Task to complete:
State how many lines of the entries below hold the word "solution"; reply with nothing but the number.

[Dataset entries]
>>>>>
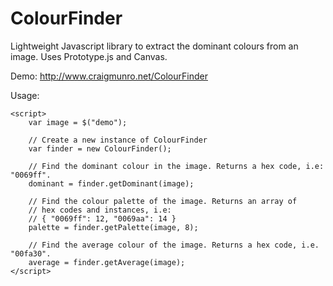 ColourFinder
============

Lightweight Javascript library to extract the dominant colours from an image. Uses Prototype.js and Canvas.

Demo: http://www.craigmunro.net/ColourFinder

Usage:
```
<script>
	var image = $("demo");

	// Create a new instance of ColourFinder
	var finder = new ColourFinder();
	
	// Find the dominant colour in the image. Returns a hex code, i.e: "0069ff".
	dominant = finder.getDominant(image);
	
	// Find the colour palette of the image. Returns an array of
	// hex codes and instances, i.e:
	// { "0069ff": 12, "0069aa": 14 }
	palette = finder.getPalette(image, 8);
	
	// Find the average colour of the image. Returns a hex code, i.e. "00fa30".
	average = finder.getAverage(image);	
</script>
```

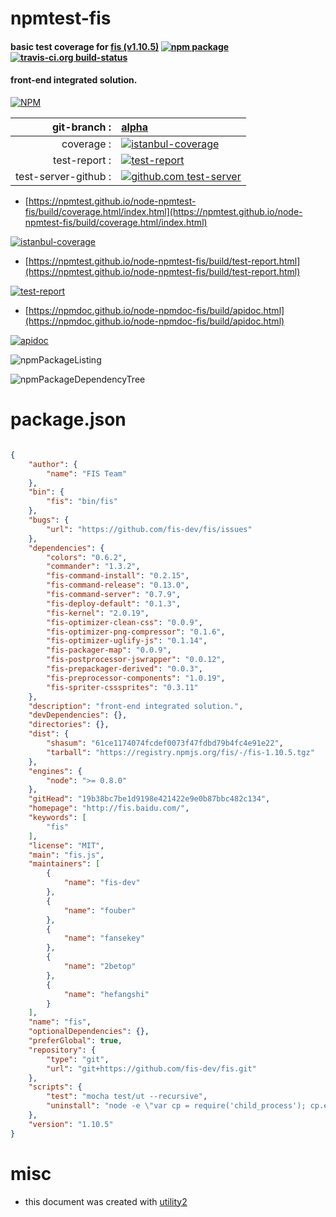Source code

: # npmtest-fis

#### basic test coverage for  [fis (v1.10.5)](http://fis.baidu.com/)  [![npm package](https://img.shields.io/npm/v/npmtest-fis.svg?style=flat-square)](https://www.npmjs.org/package/npmtest-fis) [![travis-ci.org build-status](https://api.travis-ci.org/npmtest/node-npmtest-fis.svg)](https://travis-ci.org/npmtest/node-npmtest-fis)

#### front-end integrated solution.

[![NPM](https://nodei.co/npm/fis.png?downloads=true&downloadRank=true&stars=true)](https://www.npmjs.com/package/fis)

| git-branch : | [alpha](https://github.com/npmtest/node-npmtest-fis/tree/alpha)|
|--:|:--|
| coverage : | [![istanbul-coverage](https://npmtest.github.io/node-npmtest-fis/build/coverage.badge.svg)](https://npmtest.github.io/node-npmtest-fis/build/coverage.html/index.html)|
| test-report : | [![test-report](https://npmtest.github.io/node-npmtest-fis/build/test-report.badge.svg)](https://npmtest.github.io/node-npmtest-fis/build/test-report.html)|
| test-server-github : | [![github.com test-server](https://npmtest.github.io/node-npmtest-fis/GitHub-Mark-32px.png)](https://npmtest.github.io/node-npmtest-fis/build/app/index.html) | | build-artifacts : | [![build-artifacts](https://npmtest.github.io/node-npmtest-fis/glyphicons_144_folder_open.png)](https://github.com/npmtest/node-npmtest-fis/tree/gh-pages/build)|

- [https://npmtest.github.io/node-npmtest-fis/build/coverage.html/index.html](https://npmtest.github.io/node-npmtest-fis/build/coverage.html/index.html)

[![istanbul-coverage](https://npmtest.github.io/node-npmtest-fis/build/screenCapture.buildCi.browser.%252Ftmp%252Fbuild%252Fcoverage.lib.html.png)](https://npmtest.github.io/node-npmtest-fis/build/coverage.html/index.html)

- [https://npmtest.github.io/node-npmtest-fis/build/test-report.html](https://npmtest.github.io/node-npmtest-fis/build/test-report.html)

[![test-report](https://npmtest.github.io/node-npmtest-fis/build/screenCapture.buildCi.browser.%252Ftmp%252Fbuild%252Ftest-report.html.png)](https://npmtest.github.io/node-npmtest-fis/build/test-report.html)

- [https://npmdoc.github.io/node-npmdoc-fis/build/apidoc.html](https://npmdoc.github.io/node-npmdoc-fis/build/apidoc.html)

[![apidoc](https://npmdoc.github.io/node-npmdoc-fis/build/screenCapture.buildCi.browser.%252Ftmp%252Fbuild%252Fapidoc.html.png)](https://npmdoc.github.io/node-npmdoc-fis/build/apidoc.html)

![npmPackageListing](https://npmtest.github.io/node-npmtest-fis/build/screenCapture.npmPackageListing.svg)

![npmPackageDependencyTree](https://npmtest.github.io/node-npmtest-fis/build/screenCapture.npmPackageDependencyTree.svg)



# package.json

```json

{
    "author": {
        "name": "FIS Team"
    },
    "bin": {
        "fis": "bin/fis"
    },
    "bugs": {
        "url": "https://github.com/fis-dev/fis/issues"
    },
    "dependencies": {
        "colors": "0.6.2",
        "commander": "1.3.2",
        "fis-command-install": "0.2.15",
        "fis-command-release": "0.13.0",
        "fis-command-server": "0.7.9",
        "fis-deploy-default": "0.1.3",
        "fis-kernel": "2.0.19",
        "fis-optimizer-clean-css": "0.0.9",
        "fis-optimizer-png-compressor": "0.1.6",
        "fis-optimizer-uglify-js": "0.1.14",
        "fis-packager-map": "0.0.9",
        "fis-postprocessor-jswrapper": "0.0.12",
        "fis-prepackager-derived": "0.0.3",
        "fis-preprocessor-components": "1.0.19",
        "fis-spriter-csssprites": "0.3.11"
    },
    "description": "front-end integrated solution.",
    "devDependencies": {},
    "directories": {},
    "dist": {
        "shasum": "61ce1174074fcdef0073f47fdbd79b4fc4e91e22",
        "tarball": "https://registry.npmjs.org/fis/-/fis-1.10.5.tgz"
    },
    "engines": {
        "node": ">= 0.8.0"
    },
    "gitHead": "19b38bc7be1d9198e421422e9e0b87bbc482c134",
    "homepage": "http://fis.baidu.com/",
    "keywords": [
        "fis"
    ],
    "license": "MIT",
    "main": "fis.js",
    "maintainers": [
        {
            "name": "fis-dev"
        },
        {
            "name": "fouber"
        },
        {
            "name": "fansekey"
        },
        {
            "name": "2betop"
        },
        {
            "name": "hefangshi"
        }
    ],
    "name": "fis",
    "optionalDependencies": {},
    "preferGlobal": true,
    "repository": {
        "type": "git",
        "url": "git+https://github.com/fis-dev/fis.git"
    },
    "scripts": {
        "test": "mocha test/ut --recursive",
        "uninstall": "node -e \"var cp = require('child_process'); cp.exec('bin/fis server stop');\""
    },
    "version": "1.10.5"
}
```



# misc
- this document was created with [utility2](https://github.com/kaizhu256/node-utility2)
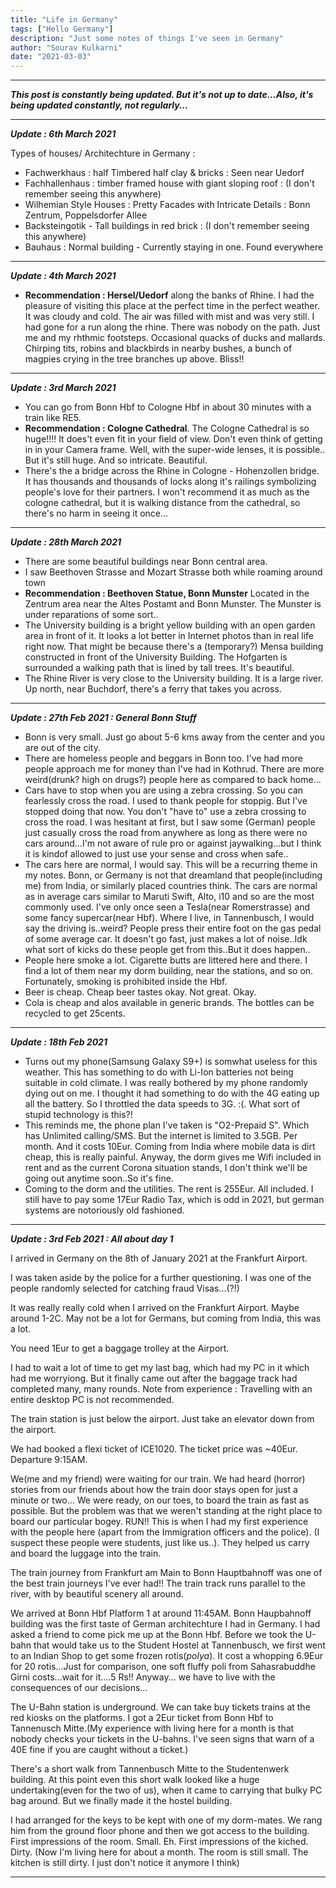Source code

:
 ```yaml
---
title: "Life in Germany"
tags: ["Hello Germany"]
description: "Just some notes of things I've seen in Germany"
author: "Sourav Kulkarni"
date: "2021-03-03"
---
```

---
***This post is constantly being updated. But it's not up to date...Also, it's being updated constantly, not regularly...***

---

***Update : 6th March 2021***

Types of houses/ Architechture in Germany : 
- Fachwerkhaus : half Timbered half clay & bricks : Seen near Uedorf
- Fachhallenhaus : timber framed house with giant sloping roof : (I don't remember seeing this anywhere)
- Wilhemian Style Houses : Pretty Facades with Intricate Details : Bonn Zentrum, Poppelsdorfer Allee
- Backsteingotik - Tall buildings in red brick : (I don't remember seeing this anywhere)
- Bauhaus : Normal building - Currently staying in one. Found everywhere

---

***Update : 4th March 2021***

- **Recommendation : Hersel/Uedorf** along the banks of Rhine. I had the pleasure of visiting this place at the perfect time in the perfect weather. It was cloudy and cold. The air was filled with mist and was very still. I had gone for a run along the rhine. There was nobody on the path. Just me and my rhthmic footsteps. Occasional quacks of ducks and mallards. Chirping tits, robins and blackbirds in nearby bushes, a bunch of magpies crying in the tree branches up above. Bliss!! 

---

***Update : 3rd March 2021***

- You can go from Bonn Hbf to Cologne Hbf in about 30 minutes with a train like RE5.
- **Recommendation : Cologne Cathedral**. The Cologne Cathedral is so huge!!!! It does't even fit in your field of view. Don't even think of getting in in your Camera frame. Well, with the super-wide lenses, it is possible.. But it's still huge. And so intricate. Beautiful.
- There's the a bridge across the Rhine in Cologne - Hohenzollen bridge. It has thousands and thousands of locks along it's railings symbolizing people's love for their partners. I won't recommend it as much as the cologne cathedral, but it is walking distance from the cathedral, so there's no harm in seeing it once...

---

***Update : 28th March 2021***
- There are some beautiful buildings near Bonn central area. 
- I saw Beethoven Strasse and Mozart Strasse both while roaming around town
- **Recommendation : Beethoven Statue, Bonn Munster** Located in the Zentrum area near the Altes Postamt and Bonn Munster. The Munster is under reparations of some sort..
- The University building is a bright yellow building with an open garden area in front of it. It looks a lot better in Internet photos than in real life right now. That might be because there's a (temporary?)
Mensa building constructed in front of the University Building. The Hofgarten is surrounded a walking path that is lined by tall trees. It's beautiful.
- The Rhine River is very close to the University building. It is a large river. Up north, near Buchdorf, there's a ferry that takes you across.

---

***Update : 27th Feb 2021 : General Bonn Stuff***

- Bonn is very small. Just go about 5-6 kms away from the center and you are out of the city.
- There are homeless people and beggars in Bonn too. I've had more people approach me for money than I've had in Kothrud. There are more weird(drunk? high on drugs?) people here as compared to back home...
- Cars have to stop when you are using a zebra crossing. So you can fearlessly cross the road. I used to thank people for stoppig. But I've stopped doing that now. You don't "have to" use a zebra crossing to cross the road. I was hesitant at first, but I saw some (German) people just casually cross the road from anywhere as long as there were no cars around...I'm not aware of rule pro or against jaywalking...but I think it is kindof allowed to just use your sense and cross when safe..
- The cars here are normal, I would say. This will be a recurring theme in my notes. Bonn, or Germany is not that dreamland that people(including me) from India, or similarly placed countries think. The cars are normal as in average cars similar to Maruti Swift, Alto, i10 and so are the most commonly used. I've only once seen a Tesla(near Romerstrasse) and some fancy supercar(near Hbf). Where I live, in Tannenbusch, I would say the driving is..weird? People press their entire foot on the gas pedal of some average car. It doesn't go fast, just makes a lot of noise..Idk what sort of kicks do these people get from this..But it does happen.. 
- People here smoke a lot. Cigarette butts are littered here and there. I find a lot of them near my dorm building, near the stations, and so on. Fortunately, smoking is prohibited inside the Hbf.
- Beer is cheap. Cheap beer tastes okay. Not great. Okay. 
- Cola is cheap and alos available in generic brands. The bottles can be recycled to get 25cents.

---

***Update : 18th Feb 2021***

- Turns out my phone(Samsung Galaxy S9+) is somwhat useless for this weather. This has something to do with Li-Ion batteries not being suitable in cold climate. I was really bothered by my phone randomly dying out on me. I thought it had something to do with the 4G eating up all the battery. So I throttled the data speeds to 3G. :(. What sort of stupid technology is this?!
- This reminds me, the phone plan I've taken is "O2-Prepaid S". Which has Unlimited calling/SMS. But the internet is limited to 3.5GB. Per month. And it costs 10Eur. Coming from India where mobile data is dirt cheap, this is really painful. Anyway, the dorm gives me Wifi included in rent and as the current Corona situation stands, I don't think we'll be going out anytime soon..So it's fine.
- Coming to the dorm and the utilities. The rent is 255Eur. All included. I still have to pay some 17Eur Radio Tax, which is odd in 2021, but german systems are notoriously old fashioned.

---

***Update : 3rd Feb 2021 : All about day 1***

I arrived in Germany on the 8th of January 2021 at the Frankfurt Airport.

I was taken aside by the police for a further questioning. I was one of the people randomly selected for catching fraud Visas...(?!)

It was really really cold when I arrived on the Frankfurt Airport. Maybe around 1-2C. May not be a lot for Germans, but coming from India, this was a lot.

You need 1Eur to get a baggage trolley at the Airport.

I had to wait a lot of time to get my last bag, which had my PC in it which had me worryiong. But it finally came out after the baggage track had completed many, many rounds. Note from experience : Travelling with an entire desktop PC is not recommended.

The train station is just below the airport. Just take an elevator down from the airport.

We had booked a flexi ticket of ICE1020. The ticket price was ~40Eur. Departure 9:15AM.

We(me and my friend) were waiting for our train. We had heard (horror) stories from our friends about how the train door stays open for just a minute or two... We were ready, on our toes, to board the train as fast as possible. But the problem was that we weren't standing at the right place to board our particular bogey. RUN!! This is when I had my first experience with the people here (apart from the Immigration officers and the police). (I suspect these people were students, just like us..). They helped us carry and board the luggage into the train. 

The train journey from Frankfurt am Main to Bonn Hauptbahnoff was one of the best train journeys I've ever had!! The train track runs parallel to the river, with by beautiful scenery all around. 

We arrived at Bonn Hbf Platform 1 at around 11:45AM. Bonn Haupbahnoff building was the first taste of German architechture I had in Germany. I had asked a friend to come pick me up at the Bonn Hbf. Before we took the U-bahn that would take us to the Student Hostel at Tannenbusch, we first went to an Indian Shop to get some frozen rotis(*polya*). It cost a whopping 6.9Eur for 20 rotis...Just for comparison, one soft fluffy poli from Sahasrabuddhe Girni costs...wait for it....5 Rs!! Anyway... we have to live with the consequences of our decisions...

The U-Bahn station is underground. We can take buy tickets trains at the red kiosks on the platforms. I got a 2Eur ticket from Bonn Hbf to Tannenusch Mitte.(My experience with living here for a month is that nobody checks your tickets in the U-bahns. I've seen signs that warn of a 40E fine if you are caught without a ticket.)

There's a short walk from Tannenbusch Mitte to the Studentenwerk building. At this point even this short walk looked like a huge undertaking(even for the two of us), when it came to carrying that bulky PC bag around. But we finally made it the hostel building.

I had arranged for the keys to be kept with one of my dorm-mates. We rang him from the ground floor phone and then we got access to the building. First impressions of the room. Small. Eh. First impressions of the kiched. Dirty. (Now I'm living here for about a month. The room is still small. The kitchen is still dirty. I just don't notice it anymore I think)

---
<<<<<
Reply to the task:
2